How to complete this task: Begin at the top of the records below and return each line exactly through the line with "- 要开始使用 GitHub". Skip pictures.

········

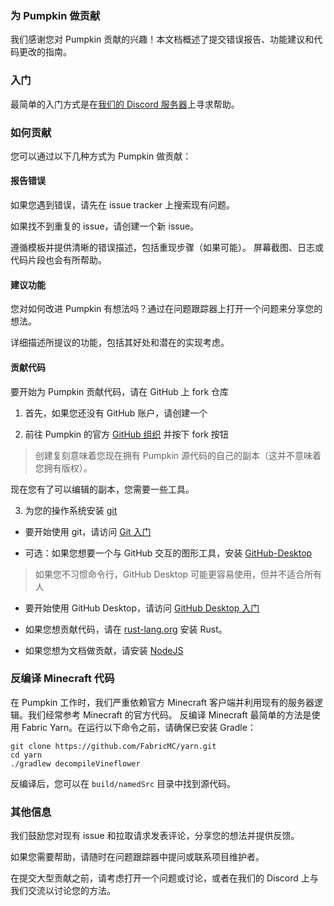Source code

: ### 为 Pumpkin 做贡献

我们感谢您对 Pumpkin 贡献的兴趣！本文档概述了提交错误报告、功能建议和代码更改的指南。

### 入门

最简单的入门方式是在[我们的 Discord 服务器](https://discord.gg/wT8XjrjKkf)上寻求帮助。

### 如何贡献

您可以通过以下几种方式为 Pumpkin 做贡献：

#### 报告错误

  如果您遇到错误，请先在 issue tracker 上搜索现有问题。

  如果找不到重复的 issue，请创建一个新 issue。

  遵循模板并提供清晰的错误描述，包括重现步骤（如果可能）。
  屏幕截图、日志或代码片段也会有所帮助。

#### 建议功能

  您对如何改进 Pumpkin 有想法吗？通过在问题跟踪器上打开一个问题来分享您的想法。

  详细描述所提议的功能，包括其好处和潜在的实现考虑。

#### 贡献代码

  要开始为 Pumpkin 贡献代码，请在 GitHub 上 fork 仓库

1. 首先，如果您还没有 GitHub 账户，请创建一个

2. 前往 Pumpkin 的官方 [GitHub 组织](https://github.com/Pumpkin-MC) 并按下 fork 按钮

> 创建复刻意味着您现在拥有 Pumpkin 源代码的自己的副本（这并不意味着您拥有版权）。

  现在您有了可以编辑的副本，您需要一些工具。

3. 为您的操作系统安装 [git](https://git-scm.com/downloads)

- 要开始使用 git，请访问 [Git 入门](https://docs.github.com/en/get-started/getting-started-with-git)

- 可选：如果您想要一个与 GitHub 交互的图形工具，安装 [GitHub-Desktop](https://desktop.github.com/download/)

> 如果您不习惯命令行，GitHub Desktop 可能更容易使用，但并不适合所有人

- 要开始使用 GitHub Desktop，请访问 [GitHub Desktop 入门](https://docs.github.com/en/desktop/overview/getting-started-with-github-desktop)

- 如果您想贡献代码，请在 [rust-lang.org](https://www.rust-lang.org/) 安装 Rust。

- 如果您想为文档做贡献，请安装 [NodeJS](https://nodejs.org/en)

### 反编译 Minecraft 代码

在 Pumpkin 工作时，我们严重依赖官方 Minecraft 客户端并利用现有的服务器逻辑。我们经常参考 Minecraft 的官方代码。
反编译 Minecraft 最简单的方法是使用 Fabric Yarn。在运行以下命令之前，请确保已安装 Gradle：

```
git clone https://github.com/FabricMC/yarn.git
cd yarn
./gradlew decompileVineflower
```

反编译后，您可以在 `build/namedSrc` 目录中找到源代码。

### 其他信息

我们鼓励您对现有 issue 和拉取请求发表评论，分享您的想法并提供反馈。

如果您需要帮助，请随时在问题跟踪器中提问或联系项目维护者。

在提交大型贡献之前，请考虑打开一个问题或讨论，或者在我们的 Discord 上与我们交流以讨论您的方法。
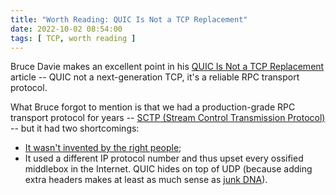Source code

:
 ```yaml
---
title: "Worth Reading: QUIC Is Not a TCP Replacement"
date: 2022-10-02 08:54:00
tags: [ TCP, worth reading ]
---
```

Bruce Davie makes an excellent point in his [QUIC Is Not a TCP Replacement](https://systemsapproach.substack.com/p/quic-is-not-a-tcp-replacement) article -- QUIC not a next-generation TCP, it's a reliable RPC transport protocol.

What Bruce forgot to mention is that we had a production-grade RPC transport protocol for years -- [SCTP (Stream Control Transmission Protocol)](https://en.wikipedia.org/wiki/Stream_Control_Transmission_Protocol) -- but it had two shortcomings:

* [It wasn't invented by the right people](/2009/08/what-went-wrong-sctp/);
* It used a different IP protocol number and thus upset every ossified middlebox in the Internet. QUIC hides on top of UDP (because adding extra headers makes at least as much sense as [junk DNA](https://en.wikipedia.org/wiki/Non-coding_DNA#Junk_DNA)).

········

Response area:
Source code

: ### 为 Pumpkin 做贡献

我们感谢您对 Pumpkin 贡献的兴趣！本文档概述了提交错误报告、功能建议和代码更改的指南。

### 入门

最简单的入门方式是在[我们的 Discord 服务器](https://discord.gg/wT8XjrjKkf)上寻求帮助。

### 如何贡献

您可以通过以下几种方式为 Pumpkin 做贡献：

#### 报告错误

  如果您遇到错误，请先在 issue tracker 上搜索现有问题。

  如果找不到重复的 issue，请创建一个新 issue。

  遵循模板并提供清晰的错误描述，包括重现步骤（如果可能）。
  屏幕截图、日志或代码片段也会有所帮助。

#### 建议功能

  您对如何改进 Pumpkin 有想法吗？通过在问题跟踪器上打开一个问题来分享您的想法。

  详细描述所提议的功能，包括其好处和潜在的实现考虑。

#### 贡献代码

  要开始为 Pumpkin 贡献代码，请在 GitHub 上 fork 仓库

1. 首先，如果您还没有 GitHub 账户，请创建一个

2. 前往 Pumpkin 的官方 [GitHub 组织](https://github.com/Pumpkin-MC) 并按下 fork 按钮

> 创建复刻意味着您现在拥有 Pumpkin 源代码的自己的副本（这并不意味着您拥有版权）。

  现在您有了可以编辑的副本，您需要一些工具。

3. 为您的操作系统安装 [git](https://git-scm.com/downloads)

- 要开始使用 git，请访问 [Git 入门](https://docs.github.com/en/get-started/getting-started-with-git)

- 可选：如果您想要一个与 GitHub 交互的图形工具，安装 [GitHub-Desktop](https://desktop.github.com/download/)

> 如果您不习惯命令行，GitHub Desktop 可能更容易使用，但并不适合所有人

- 要开始使用 GitHub Desktop，请访问 [GitHub Desktop 入门](https://docs.github.com/en/desktop/overview/getting-started-with-github-desktop)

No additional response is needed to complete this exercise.